Even if individuals are highly motivated to work together, they aren’t always able to do so effectively. That's because communication remains a key challenge. The human ability to communicate what’s in the mind is miraculous; no other species does it with as much richness. Even so, we don't do it perfectly.
Communication is the grease that ensures an organisation runs like a well-oiled machine. Yet, miscommunication is persistent in our work and everyday lives. Miscommunication can range from harmless errors to tragic and costly ones. In 1999, NASA lost a US$125-million Mars orbiter spacecraft. The cause? NASA’s contractor had used English units of measurement for a key spacecraft operation, while NASA used the metric system. We each bring our own “codes” – languages, jargon and terminology – to a conversation, and if these are not the same, confusion and sometimes disaster ensues. But we can work towards becoming better communicators.
The many moving parts of communication
Communication problems tend to be complex. First, effective communication entails the interaction of many factors. The message sent by the sender interacts with how much the receiver already knows about it, whether the receiver understands the label attached to the subject, and whether the receiver can make the inference.
Second, communication is dynamic since it typically happens over time. Each time we attempt to communicate something, whether we succeed or fail, we change our understanding of the world. Learning takes place. If communication were a problem-solving game, the problem changes each time we play it.
This combination of interaction and dynamics further complicates communication. It is not simply a case of understanding language. In our study on how the nature of code differences shapes communication, we developed a model to capture both interactions and dynamics in a rigorous way to better understand communication problems. Instead of using our intuition to understand a complex problem, we depend on math – by studying the behaviour of a mathematical model in a computer program over time.
We compare communication problems arising from two broad types of code differences. The first type of difference arises between codes in mutually unfamiliar contexts, such as across functional departments that are likely to use different vocabularies and therefore different labels in their code. For instance, the phrase “zombie debt” is relevant for the debt collection department of a credit card business but may mean nothing to an IT worker – neither the label nor the concept is relevant.
The second type of difference arises across social groups within the same broad linguistic community and work environment. Speakers of the different codes use the same labels and are familiar with the same set of stimuli but map these differently, resulting in “jumbled codes”. For instance, one branch of a bank may use the term “attrition” for the departure of employees, whereas those in another use it to describe the loss of customers (using “turnover” instead for employee departure, which the first branch may use to refer to sales).

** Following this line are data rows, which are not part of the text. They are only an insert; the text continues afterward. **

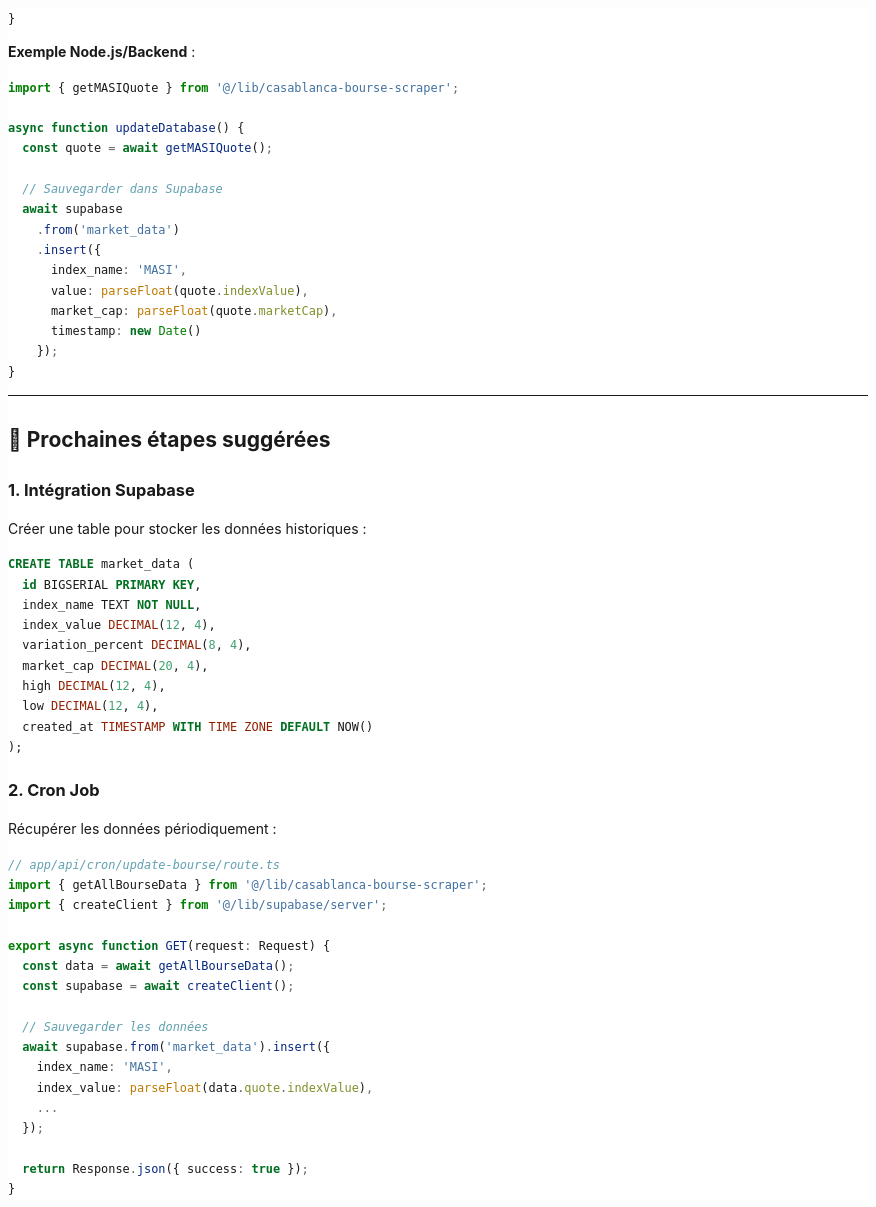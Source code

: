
```typescript
}
```

**Exemple Node.js/Backend** :
```typescript
import { getMASIQuote } from '@/lib/casablanca-bourse-scraper';

async function updateDatabase() {
  const quote = await getMASIQuote();

  // Sauvegarder dans Supabase
  await supabase
    .from('market_data')
    .insert({
      index_name: 'MASI',
      value: parseFloat(quote.indexValue),
      market_cap: parseFloat(quote.marketCap),
      timestamp: new Date()
    });
}
```

---

## 🔄 Prochaines étapes suggérées

### 1. Intégration Supabase
Créer une table pour stocker les données historiques :
```sql
CREATE TABLE market_data (
  id BIGSERIAL PRIMARY KEY,
  index_name TEXT NOT NULL,
  index_value DECIMAL(12, 4),
  variation_percent DECIMAL(8, 4),
  market_cap DECIMAL(20, 4),
  high DECIMAL(12, 4),
  low DECIMAL(12, 4),
  created_at TIMESTAMP WITH TIME ZONE DEFAULT NOW()
);
```

### 2. Cron Job
Récupérer les données périodiquement :
```typescript
// app/api/cron/update-bourse/route.ts
import { getAllBourseData } from '@/lib/casablanca-bourse-scraper';
import { createClient } from '@/lib/supabase/server';

export async function GET(request: Request) {
  const data = await getAllBourseData();
  const supabase = await createClient();

  // Sauvegarder les données
  await supabase.from('market_data').insert({
    index_name: 'MASI',
    index_value: parseFloat(data.quote.indexValue),
    ...
  });

  return Response.json({ success: true });
}
```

When working across different geographies, time zones, functional roles, and languages, these differences in communication codes are nothing new. What is not known, is whether these differences are the same or what kinds of differences have the biggest impact on communication. The model allows us to compare, as the two parties learn through trial and error, which types of code differences are harder to solve.
Not all code differences are the same
Our model predicts that in trying to tackle communication challenges, some differences are harder to resolve than others. In particular, we expect the problem to be trickier when people use the same word for different things (homonyms) rather than different words for the same thing (synonyms).
Prior studies indicate that when pilots attend training conducted in English, native English speakers may have a harder time than non-native speakers. Trainees who do not speak English learn the jargon of aviation from scratch, while native English-speaking trainees have been using these words in their own way. For instance, when the trainer uses the term “confirm”, English-speaking trainees would have already attached meaning to the word – one that might be different from its meaning in the aviation context. This same label for two different meanings can create potential confusion around whether it refers to a request to confirm or a confirmation in itself. On the other hand, this is not a problem for those who never had the word “confirm” in their language.
When codes are jumbled, code differences need to be overcome by unlearning prior associations that clash and forming new associations. This is what makes it harder for the native English-speaking pilots; the rest don’t face this issue. This implies that communication challenges in post-merger integration, buyer-supplier relationships, and research and development alliances may be less severe than in cross-functional collaboration within a firm. In the latter scenario, when the same set of labels is used for different things, unlearning is required.
Start with the basics: diagnosis
Since solutions to communication problems vary by context, there is no single easy solution or formula. Our model seeks to explain when we should expect communication breakdowns to be more (or less) persistent across organisational boundaries and what we can do about them. In practice, it enables a clear and rigorous way of thinking about a very complex problem and breaking it down into parts that can be better managed.
Ultimately, the takeaways for managers and practitioners would be to diagnose communication failures carefully. “Zombie debt” is less likely to be a problem than “confirm”. Beyond diagnosis, agreeing on words and what they mean, by means of developing a glossary, could be a way to integrate codes. Other interventions may include using interfaces such as translators when communicating and reducing the need for communication by modularising work.